Go through the lines below and copy any that hold the string "serializeArray".

Provided records:
———

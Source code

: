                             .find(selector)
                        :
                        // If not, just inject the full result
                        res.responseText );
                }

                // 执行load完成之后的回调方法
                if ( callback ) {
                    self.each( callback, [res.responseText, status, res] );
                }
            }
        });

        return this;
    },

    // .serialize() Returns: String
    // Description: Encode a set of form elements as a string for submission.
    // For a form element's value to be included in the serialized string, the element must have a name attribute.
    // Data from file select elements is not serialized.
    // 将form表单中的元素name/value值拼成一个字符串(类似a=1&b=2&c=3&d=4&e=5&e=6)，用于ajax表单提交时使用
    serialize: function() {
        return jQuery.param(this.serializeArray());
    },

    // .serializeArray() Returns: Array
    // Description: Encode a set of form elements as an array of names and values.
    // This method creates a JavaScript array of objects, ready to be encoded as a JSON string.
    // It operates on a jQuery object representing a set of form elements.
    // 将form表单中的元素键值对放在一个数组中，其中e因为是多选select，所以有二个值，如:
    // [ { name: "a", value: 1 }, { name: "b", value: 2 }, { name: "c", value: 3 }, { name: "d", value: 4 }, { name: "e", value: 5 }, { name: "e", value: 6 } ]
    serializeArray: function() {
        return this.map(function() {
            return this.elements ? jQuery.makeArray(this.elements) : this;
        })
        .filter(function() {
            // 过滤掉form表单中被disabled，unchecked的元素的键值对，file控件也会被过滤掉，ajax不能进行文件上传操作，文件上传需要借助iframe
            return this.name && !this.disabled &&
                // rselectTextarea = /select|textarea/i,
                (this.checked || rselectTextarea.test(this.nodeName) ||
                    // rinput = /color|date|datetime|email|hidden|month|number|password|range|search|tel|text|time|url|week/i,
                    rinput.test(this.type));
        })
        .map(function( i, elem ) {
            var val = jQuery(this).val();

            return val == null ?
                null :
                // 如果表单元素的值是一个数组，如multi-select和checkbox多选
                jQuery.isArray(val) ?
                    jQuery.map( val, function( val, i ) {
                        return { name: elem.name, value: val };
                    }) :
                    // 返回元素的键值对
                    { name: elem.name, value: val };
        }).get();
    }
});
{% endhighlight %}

———

Result of the task:
        return jQuery.param(this.serializeArray());
    // .serializeArray() Returns: Array
    serializeArray: function() {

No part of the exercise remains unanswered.